DATA IN THIS EXERCISE below:
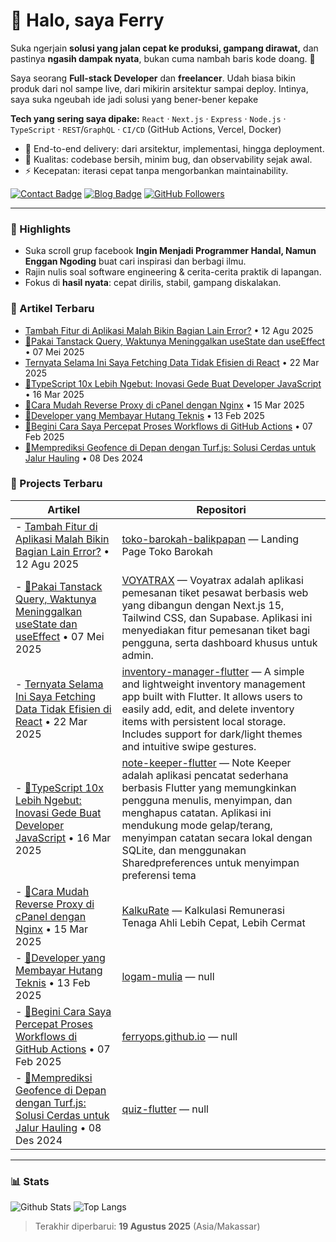 # 👋 Halo, saya Ferry

Suka ngerjain **solusi yang jalan cepat ke produksi, gampang dirawat,** dan pastinya **ngasih dampak nyata**, bukan cuma nambah baris kode doang. 🚀

Saya seorang **Full-stack Developer** dan **freelancer**. Udah biasa bikin produk dari nol sampe live, dari mikirin arsitektur sampai deploy. Intinya, saya suka ngeubah ide jadi solusi yang bener-bener kepake

**Tech yang sering saya dipake:** `React` · `Next.js` · `Express` · `Node.js` · `TypeScript` · `REST`/`GraphQL` · `CI/CD` (GitHub Actions, Vercel, Docker)

- 🔧 End-to-end delivery: dari arsitektur, implementasi, hingga deployment.
- 🧹 Kualitas: codebase bersih, minim bug, dan observability sejak awal.
- ⚡ Kecepatan: iterasi cepat tanpa mengorbankan maintainability.

[![Contact Badge](https://img.shields.io/badge/Hire%20Me-Freelance-informational)](mailto:ferryops@gmail.com)
[![Blog Badge](https://img.shields.io/badge/Blog-active-blue)](https://dev.to/ferryops)
[![GitHub Followers](https://img.shields.io/github/followers/ferryops?style=social)](https://github.com/ferryops)

---

### 🚀 Highlights
- Suka scroll grup facebook **Ingin Menjadi Programmer Handal, Namun Enggan Ngoding** buat cari inspirasi dan berbagi ilmu.
- Rajin nulis soal software engineering & cerita-cerita praktik di lapangan.
- Fokus di **hasil nyata**: cepat dirilis, stabil, gampang diskalakan.

### 📝 Artikel Terbaru
- [Tambah Fitur di Aplikasi Malah Bikin Bagian Lain Error?](https://dev.to/ferryops/tambah-fitur-di-aplikasi-malah-bikin-bagian-lain-error-50hn) • 12 Agu 2025
- [🏃Pakai Tanstack Query, Waktunya Meninggalkan useState dan useEffect](https://dev.to/ferryops/pakai-tanstack-query-waktunya-meninggalkan-usestate-dan-useeffect-59o7) • 07 Mei 2025
- [Ternyata Selama Ini Saya Fetching Data Tidak Efisien di React](https://dev.to/ferryops/ternyata-selama-ini-saya-fetching-data-tidak-efisien-di-react-57kh) • 22 Mar 2025
- [🚀TypeScript 10x Lebih Ngebut: Inovasi Gede Buat Developer JavaScript](https://dev.to/ferryops/typescript-10x-lebih-ngebut-inovasi-gede-buat-developer-javascript-4gm1) • 16 Mar 2025
- [🔁Cara Mudah Reverse Proxy di cPanel dengan Nginx](https://dev.to/ferryops/cara-mudah-reverse-proxy-di-cpanel-dengan-nginx-4opi) • 15 Mar 2025
- [💸Developer yang Membayar Hutang Teknis](https://dev.to/ferryops/developer-yang-membayar-hutang-teknis-47oa) • 13 Feb 2025
- [🚀Begini Cara Saya Percepat Proses Workflows di GitHub Actions](https://dev.to/ferryops/begini-cara-saya-percepat-proses-workflows-di-github-actions-43h) • 07 Feb 2025
- [🚚Memprediksi Geofence di Depan dengan Turf.js: Solusi Cerdas untuk Jalur Hauling](https://dev.to/ferryops/memprediksi-geofence-di-depan-dengan-turfjs-solusi-cerdas-untuk-jalur-hauling-39b4) • 08 Des 2024

### 🧩 Projects Terbaru
| Artikel | Repositori |
|--|--|
| - [Tambah Fitur di Aplikasi Malah Bikin Bagian Lain Error?](https://dev.to/ferryops/tambah-fitur-di-aplikasi-malah-bikin-bagian-lain-error-50hn) • 12 Agu 2025 | [toko-barokah-balikpapan](https://github.com/ferryops/toko-barokah-balikpapan) — Landing Page Toko Barokah  |
| - [🏃Pakai Tanstack Query, Waktunya Meninggalkan useState dan useEffect](https://dev.to/ferryops/pakai-tanstack-query-waktunya-meninggalkan-usestate-dan-useeffect-59o7) • 07 Mei 2025 | [VOYATRAX](https://github.com/ferryops/VOYATRAX) — Voyatrax adalah aplikasi pemesanan tiket pesawat berbasis web yang dibangun dengan Next.js 15, Tailwind CSS, dan Supabase. Aplikasi ini menyediakan fitur pemesanan tiket bagi pengguna, serta dashboard khusus untuk admin. |
| - [Ternyata Selama Ini Saya Fetching Data Tidak Efisien di React](https://dev.to/ferryops/ternyata-selama-ini-saya-fetching-data-tidak-efisien-di-react-57kh) • 22 Mar 2025 | [inventory-manager-flutter](https://github.com/ferryops/inventory-manager-flutter) — A simple and lightweight inventory management app built with Flutter. It allows users to easily add, edit, and delete inventory items with persistent local storage. Includes support for dark/light themes and intuitive swipe gestures. |
| - [🚀TypeScript 10x Lebih Ngebut: Inovasi Gede Buat Developer JavaScript](https://dev.to/ferryops/typescript-10x-lebih-ngebut-inovasi-gede-buat-developer-javascript-4gm1) • 16 Mar 2025 | [note-keeper-flutter](https://github.com/ferryops/note-keeper-flutter) — Note Keeper adalah aplikasi pencatat sederhana berbasis Flutter yang memungkinkan pengguna menulis, menyimpan, dan menghapus catatan. Aplikasi ini mendukung mode gelap/terang, menyimpan catatan secara lokal dengan SQLite, dan menggunakan Sharedpreferences untuk menyimpan preferensi tema |
| - [🔁Cara Mudah Reverse Proxy di cPanel dengan Nginx](https://dev.to/ferryops/cara-mudah-reverse-proxy-di-cpanel-dengan-nginx-4opi) • 15 Mar 2025 | [KalkuRate](https://github.com/ferryops/KalkuRate) — Kalkulasi Remunerasi Tenaga Ahli Lebih Cepat, Lebih Cermat |
| - [💸Developer yang Membayar Hutang Teknis](https://dev.to/ferryops/developer-yang-membayar-hutang-teknis-47oa) • 13 Feb 2025 | [logam-mulia](https://github.com/ferryops/logam-mulia) — null |
| - [🚀Begini Cara Saya Percepat Proses Workflows di GitHub Actions](https://dev.to/ferryops/begini-cara-saya-percepat-proses-workflows-di-github-actions-43h) • 07 Feb 2025 | [ferryops.github.io](https://github.com/ferryops/ferryops.github.io) — null |
| - [🚚Memprediksi Geofence di Depan dengan Turf.js: Solusi Cerdas untuk Jalur Hauling](https://dev.to/ferryops/memprediksi-geofence-di-depan-dengan-turfjs-solusi-cerdas-untuk-jalur-hauling-39b4) • 08 Des 2024 | [quiz-flutter](https://github.com/ferryops/quiz-flutter) — null |


---

### 📊 Stats
![Github Stats](https://github-readme-stats.vercel.app/api?bg_color=0000&title_color=4C71F1&text_color=8A919F&line_height=24&border_color=8884&username=ferryops&hide=contribs&show_icons=true&count_private=true&theme=vue)
![Top Langs](https://github-readme-stats.vercel.app/api/top-langs/?bg_color=0000&title_color=4C71F1&text_color=8A919F&card_width=240&border_color=8884&username=ferryops&layout=compact&theme=vue)

> Terakhir diperbarui: **19 Agustus 2025** (Asia/Makassar)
End of DATA IN THIS EXERCISE.
TASK GOAL:
Write the data above out again exactly, minus its pictures.

TASK SOLUTION:
 # 👋 Halo, saya Ferry

Suka ngerjain **solusi yang jalan cepat ke produksi, gampang dirawat,** dan pastinya **ngasih dampak nyata**, bukan cuma nambah baris kode doang. 🚀

Saya seorang **Full-stack Developer** dan **freelancer**. Udah biasa bikin produk dari nol sampe live, dari mikirin arsitektur sampai deploy. Intinya, saya suka ngeubah ide jadi solusi yang bener-bener kepake

**Tech yang sering saya dipake:** `React` · `Next.js` · `Express` · `Node.js` · `TypeScript` · `REST`/`GraphQL` · `CI/CD` (GitHub Actions, Vercel, Docker)

- 🔧 End-to-end delivery: dari arsitektur, implementasi, hingga deployment.
- 🧹 Kualitas: codebase bersih, minim bug, dan observability sejak awal.
- ⚡ Kecepatan: iterasi cepat tanpa mengorbankan maintainability.

[![Contact Badge](https://img.shields.io/badge/Hire%20Me-Freelance-informational)](mailto:ferryops@gmail.com)
[![Blog Badge](https://img.shields.io/badge/Blog-active-blue)](https://dev.to/ferryops)
[![GitHub Followers](https://img.shields.io/github/followers/ferryops?style=social)](https://github.com/ferryops)

---

### 🚀 Highlights
- Suka scroll grup facebook **Ingin Menjadi Programmer Handal, Namun Enggan Ngoding** buat cari inspirasi dan berbagi ilmu.
- Rajin nulis soal software engineering & cerita-cerita praktik di lapangan.
- Fokus di **hasil nyata**: cepat dirilis, stabil, gampang diskalakan.

### 📝 Artikel Terbaru
- [Tambah Fitur di Aplikasi Malah Bikin Bagian Lain Error?](https://dev.to/ferryops/tambah-fitur-di-aplikasi-malah-bikin-bagian-lain-error-50hn) • 12 Agu 2025
- [🏃Pakai Tanstack Query, Waktunya Meninggalkan useState dan useEffect](https://dev.to/ferryops/pakai-tanstack-query-waktunya-meninggalkan-usestate-dan-useeffect-59o7) • 07 Mei 2025
- [Ternyata Selama Ini Saya Fetching Data Tidak Efisien di React](https://dev.to/ferryops/ternyata-selama-ini-saya-fetching-data-tidak-efisien-di-react-57kh) • 22 Mar 2025
- [🚀TypeScript 10x Lebih Ngebut: Inovasi Gede Buat Developer JavaScript](https://dev.to/ferryops/typescript-10x-lebih-ngebut-inovasi-gede-buat-developer-javascript-4gm1) • 16 Mar 2025
- [🔁Cara Mudah Reverse Proxy di cPanel dengan Nginx](https://dev.to/ferryops/cara-mudah-reverse-proxy-di-cpanel-dengan-nginx-4opi) • 15 Mar 2025
- [💸Developer yang Membayar Hutang Teknis](https://dev.to/ferryops/developer-yang-membayar-hutang-teknis-47oa) • 13 Feb 2025
- [🚀Begini Cara Saya Percepat Proses Workflows di GitHub Actions](https://dev.to/ferryops/begini-cara-saya-percepat-proses-workflows-di-github-actions-43h) • 07 Feb 2025
- [🚚Memprediksi Geofence di Depan dengan Turf.js: Solusi Cerdas untuk Jalur Hauling](https://dev.to/ferryops/memprediksi-geofence-di-depan-dengan-turfjs-solusi-cerdas-untuk-jalur-hauling-39b4) • 08 Des 2024

### 🧩 Projects Terbaru
| Artikel | Repositori |
|--|--|
| - [Tambah Fitur di Aplikasi Malah Bikin Bagian Lain Error?](https://dev.to/ferryops/tambah-fitur-di-aplikasi-malah-bikin-bagian-lain-error-50hn) • 12 Agu 2025 | [toko-barokah-balikpapan](https://github.com/ferryops/toko-barokah-balikpapan) — Landing Page Toko Barokah  |
| - [🏃Pakai Tanstack Query, Waktunya Meninggalkan useState dan useEffect](https://dev.to/ferryops/pakai-tanstack-query-waktunya-meninggalkan-usestate-dan-useeffect-59o7) • 07 Mei 2025 | [VOYATRAX](https://github.com/ferryops/VOYATRAX) — Voyatrax adalah aplikasi pemesanan tiket pesawat berbasis web yang dibangun dengan Next.js 15, Tailwind CSS, dan Supabase. Aplikasi ini menyediakan fitur pemesanan tiket bagi pengguna, serta dashboard khusus untuk admin. |
| - [Ternyata Selama Ini Saya Fetching Data Tidak Efisien di React](https://dev.to/ferryops/ternyata-selama-ini-saya-fetching-data-tidak-efisien-di-react-57kh) • 22 Mar 2025 | [inventory-manager-flutter](https://github.com/ferryops/inventory-manager-flutter) — A simple and lightweight inventory management app built with Flutter. It allows users to easily add, edit, and delete inventory items with persistent local storage. Includes support for dark/light themes and intuitive swipe gestures. |
| - [🚀TypeScript 10x Lebih Ngebut: Inovasi Gede Buat Developer JavaScript](https://dev.to/ferryops/typescript-10x-lebih-ngebut-inovasi-gede-buat-developer-javascript-4gm1) • 16 Mar 2025 | [note-keeper-flutter](https://github.com/ferryops/note-keeper-flutter) — Note Keeper adalah aplikasi pencatat sederhana berbasis Flutter yang memungkinkan pengguna menulis, menyimpan, dan menghapus catatan. Aplikasi ini mendukung mode gelap/terang, menyimpan catatan secara lokal dengan SQLite, dan menggunakan Sharedpreferences untuk menyimpan preferensi tema |
| - [🔁Cara Mudah Reverse Proxy di cPanel dengan Nginx](https://dev.to/ferryops/cara-mudah-reverse-proxy-di-cpanel-dengan-nginx-4opi) • 15 Mar 2025 | [KalkuRate](https://github.com/ferryops/KalkuRate) — Kalkulasi Remunerasi Tenaga Ahli Lebih Cepat, Lebih Cermat |
| - [💸Developer yang Membayar Hutang Teknis](https://dev.to/ferryops/developer-yang-membayar-hutang-teknis-47oa) • 13 Feb 2025 | [logam-mulia](https://github.com/ferryops/logam-mulia) — null |
| - [🚀Begini Cara Saya Percepat Proses Workflows di GitHub Actions](https://dev.to/ferryops/begini-cara-saya-percepat-proses-workflows-di-github-actions-43h) • 07 Feb 2025 | [ferryops.github.io](https://github.com/ferryops/ferryops.github.io) — null |
| - [🚚Memprediksi Geofence di Depan dengan Turf.js: Solusi Cerdas untuk Jalur Hauling](https://dev.to/ferryops/memprediksi-geofence-di-depan-dengan-turfjs-solusi-cerdas-untuk-jalur-hauling-39b4) • 08 Des 2024 | [quiz-flutter](https://github.com/ferryops/quiz-flutter) — null |


---

### 📊 Stats
![Github Stats](https://github-readme-stats.vercel.app/api?bg_color=0000&title_color=4C71F1&text_color=8A919F&line_height=24&border_color=8884&username=ferryops&hide=contribs&show_icons=true&count_private=true&theme=vue)
![Top Langs](https://github-readme-stats.vercel.app/api/top-langs/?bg_color=0000&title_color=4C71F1&text_color=8A919F&card_width=240&border_color=8884&username=ferryops&layout=compact&theme=vue)

> Terakhir diperbarui: **19 Agustus 2025** (Asia/Makassar)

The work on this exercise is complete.